Instructions for the task:
Copy out all the lines of the data that hold the word "Worker".

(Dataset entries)
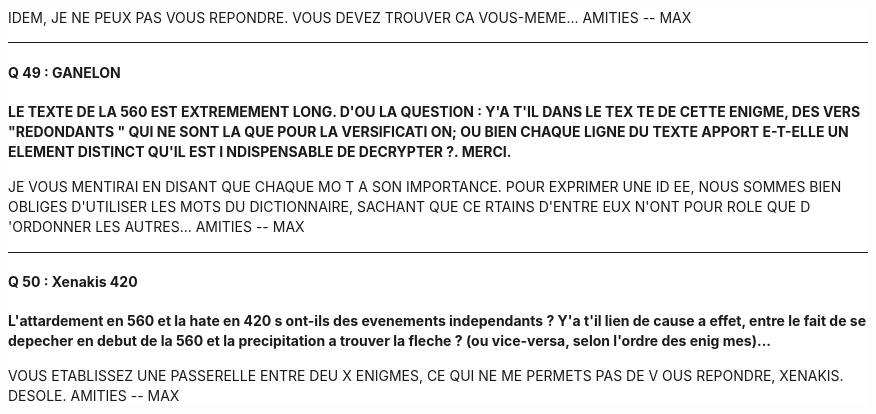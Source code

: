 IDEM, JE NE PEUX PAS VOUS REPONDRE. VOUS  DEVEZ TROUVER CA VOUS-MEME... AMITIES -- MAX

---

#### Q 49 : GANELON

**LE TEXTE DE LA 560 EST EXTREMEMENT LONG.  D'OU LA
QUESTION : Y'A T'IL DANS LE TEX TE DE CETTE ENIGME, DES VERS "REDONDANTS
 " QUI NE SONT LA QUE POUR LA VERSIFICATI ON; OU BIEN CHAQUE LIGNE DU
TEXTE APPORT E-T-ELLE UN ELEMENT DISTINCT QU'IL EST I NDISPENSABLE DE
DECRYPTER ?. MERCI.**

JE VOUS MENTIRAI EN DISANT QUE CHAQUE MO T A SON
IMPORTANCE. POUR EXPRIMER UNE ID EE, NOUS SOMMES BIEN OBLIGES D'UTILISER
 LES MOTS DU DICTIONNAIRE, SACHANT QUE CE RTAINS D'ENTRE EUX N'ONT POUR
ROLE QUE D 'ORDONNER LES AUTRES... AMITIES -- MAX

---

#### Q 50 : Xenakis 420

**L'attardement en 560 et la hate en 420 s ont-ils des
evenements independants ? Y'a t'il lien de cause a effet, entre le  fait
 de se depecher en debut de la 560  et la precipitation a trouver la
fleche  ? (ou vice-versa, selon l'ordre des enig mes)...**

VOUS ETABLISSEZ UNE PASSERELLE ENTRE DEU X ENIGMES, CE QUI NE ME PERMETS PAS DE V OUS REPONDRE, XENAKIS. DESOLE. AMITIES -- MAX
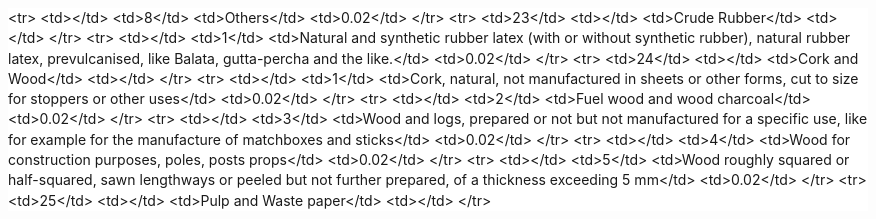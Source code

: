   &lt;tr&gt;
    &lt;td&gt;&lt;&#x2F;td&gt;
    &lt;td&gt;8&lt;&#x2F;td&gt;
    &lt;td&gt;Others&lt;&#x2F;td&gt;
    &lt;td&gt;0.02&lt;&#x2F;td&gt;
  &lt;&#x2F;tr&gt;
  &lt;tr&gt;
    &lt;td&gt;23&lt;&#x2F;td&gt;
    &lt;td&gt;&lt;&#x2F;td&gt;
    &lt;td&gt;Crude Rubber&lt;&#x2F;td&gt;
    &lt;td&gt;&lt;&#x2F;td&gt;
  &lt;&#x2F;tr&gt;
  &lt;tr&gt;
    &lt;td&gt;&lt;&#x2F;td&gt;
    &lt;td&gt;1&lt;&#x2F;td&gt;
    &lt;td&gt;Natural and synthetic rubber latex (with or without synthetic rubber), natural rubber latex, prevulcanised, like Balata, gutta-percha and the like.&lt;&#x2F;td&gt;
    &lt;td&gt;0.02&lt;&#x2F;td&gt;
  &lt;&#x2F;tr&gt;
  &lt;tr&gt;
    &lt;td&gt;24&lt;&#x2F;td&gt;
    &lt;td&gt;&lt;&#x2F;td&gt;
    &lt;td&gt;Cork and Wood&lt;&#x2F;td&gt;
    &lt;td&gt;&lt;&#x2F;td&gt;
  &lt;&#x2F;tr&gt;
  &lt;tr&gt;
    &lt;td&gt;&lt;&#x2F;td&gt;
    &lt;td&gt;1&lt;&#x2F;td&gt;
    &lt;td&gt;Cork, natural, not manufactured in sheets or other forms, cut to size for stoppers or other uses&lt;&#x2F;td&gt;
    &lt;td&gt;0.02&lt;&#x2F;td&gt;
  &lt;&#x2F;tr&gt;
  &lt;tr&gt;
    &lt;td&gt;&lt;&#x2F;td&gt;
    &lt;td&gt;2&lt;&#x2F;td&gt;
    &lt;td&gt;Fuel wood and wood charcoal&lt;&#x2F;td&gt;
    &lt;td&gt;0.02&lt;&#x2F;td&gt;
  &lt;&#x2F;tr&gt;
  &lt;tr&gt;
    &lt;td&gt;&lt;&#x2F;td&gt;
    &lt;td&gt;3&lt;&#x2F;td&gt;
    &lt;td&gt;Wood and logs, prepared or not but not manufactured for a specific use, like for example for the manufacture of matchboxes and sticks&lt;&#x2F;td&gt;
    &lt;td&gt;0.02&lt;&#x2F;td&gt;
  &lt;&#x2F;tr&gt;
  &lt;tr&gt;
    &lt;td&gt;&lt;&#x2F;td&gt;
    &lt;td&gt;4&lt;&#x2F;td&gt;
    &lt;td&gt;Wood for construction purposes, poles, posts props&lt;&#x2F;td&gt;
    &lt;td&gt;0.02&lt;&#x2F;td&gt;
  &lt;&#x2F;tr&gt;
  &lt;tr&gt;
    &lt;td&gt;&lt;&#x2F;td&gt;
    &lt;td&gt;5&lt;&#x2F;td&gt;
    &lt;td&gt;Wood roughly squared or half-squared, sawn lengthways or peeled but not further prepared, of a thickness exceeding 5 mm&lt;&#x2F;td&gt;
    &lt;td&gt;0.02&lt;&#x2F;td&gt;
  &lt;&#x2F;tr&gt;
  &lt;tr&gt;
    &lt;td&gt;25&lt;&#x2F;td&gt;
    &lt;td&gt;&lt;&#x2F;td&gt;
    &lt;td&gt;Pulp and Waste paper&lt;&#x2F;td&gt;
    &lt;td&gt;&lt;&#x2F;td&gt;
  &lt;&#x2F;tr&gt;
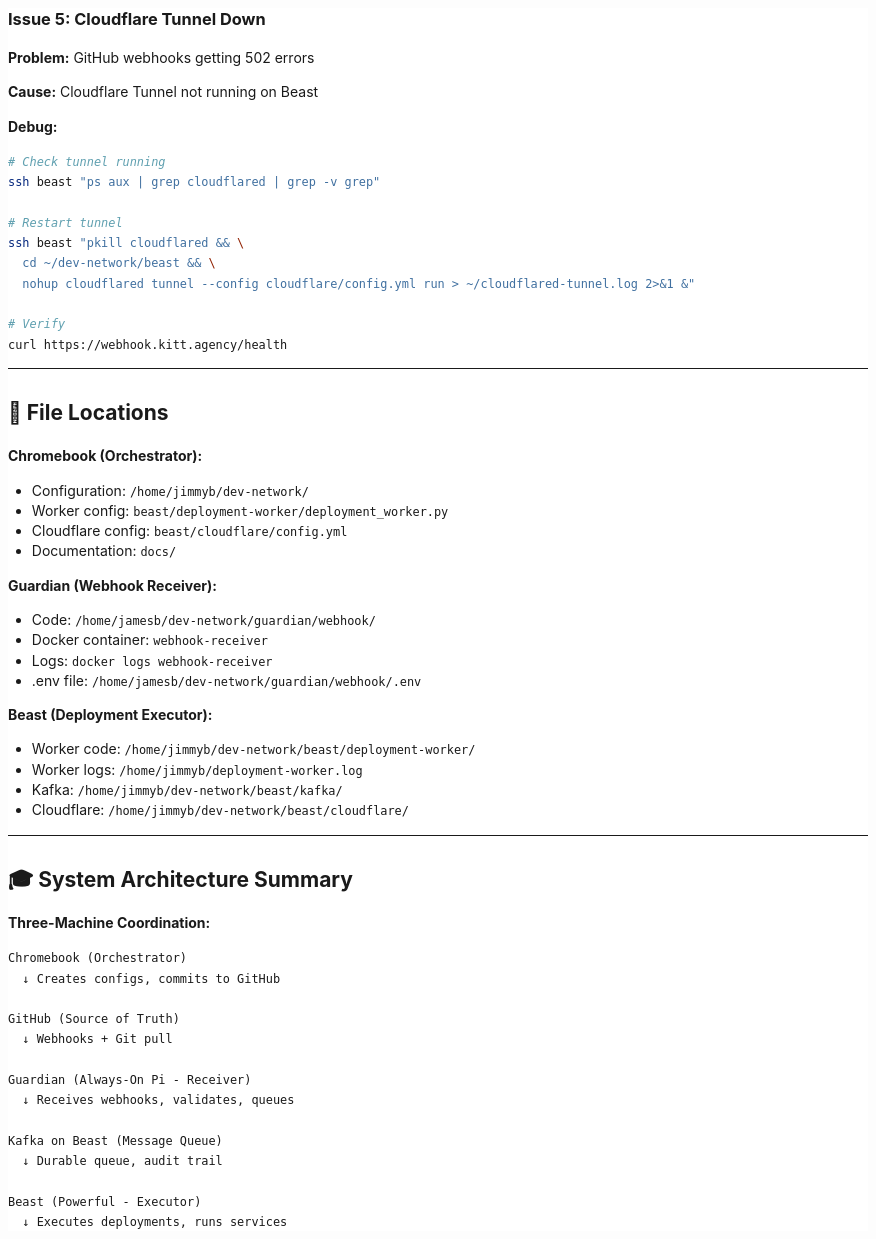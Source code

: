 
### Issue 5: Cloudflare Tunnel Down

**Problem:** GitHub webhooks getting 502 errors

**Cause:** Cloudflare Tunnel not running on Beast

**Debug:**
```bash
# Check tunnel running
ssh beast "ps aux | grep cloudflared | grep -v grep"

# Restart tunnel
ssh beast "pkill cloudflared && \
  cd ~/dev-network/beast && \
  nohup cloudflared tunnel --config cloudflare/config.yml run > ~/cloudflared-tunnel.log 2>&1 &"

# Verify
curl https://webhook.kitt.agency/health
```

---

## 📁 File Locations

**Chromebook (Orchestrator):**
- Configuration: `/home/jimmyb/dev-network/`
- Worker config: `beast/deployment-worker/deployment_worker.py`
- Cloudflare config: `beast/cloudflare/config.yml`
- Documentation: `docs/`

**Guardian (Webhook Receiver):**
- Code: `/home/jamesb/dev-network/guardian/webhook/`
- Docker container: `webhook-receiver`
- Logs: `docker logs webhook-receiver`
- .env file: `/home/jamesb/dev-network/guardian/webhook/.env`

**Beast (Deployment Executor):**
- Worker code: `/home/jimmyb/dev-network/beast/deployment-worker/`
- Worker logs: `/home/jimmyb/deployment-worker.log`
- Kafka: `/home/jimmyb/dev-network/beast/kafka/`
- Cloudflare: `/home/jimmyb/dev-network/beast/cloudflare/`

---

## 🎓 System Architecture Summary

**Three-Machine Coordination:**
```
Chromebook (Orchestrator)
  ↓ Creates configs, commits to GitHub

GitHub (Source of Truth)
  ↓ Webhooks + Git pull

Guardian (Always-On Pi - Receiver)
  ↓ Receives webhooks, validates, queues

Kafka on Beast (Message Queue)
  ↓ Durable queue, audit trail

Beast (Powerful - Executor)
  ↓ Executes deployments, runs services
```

Written answer:
- Worker config: `beast/deployment-worker/deployment_worker.py`
- Worker code: `/home/jimmyb/dev-network/beast/deployment-worker/`
- Worker logs: `/home/jimmyb/deployment-worker.log`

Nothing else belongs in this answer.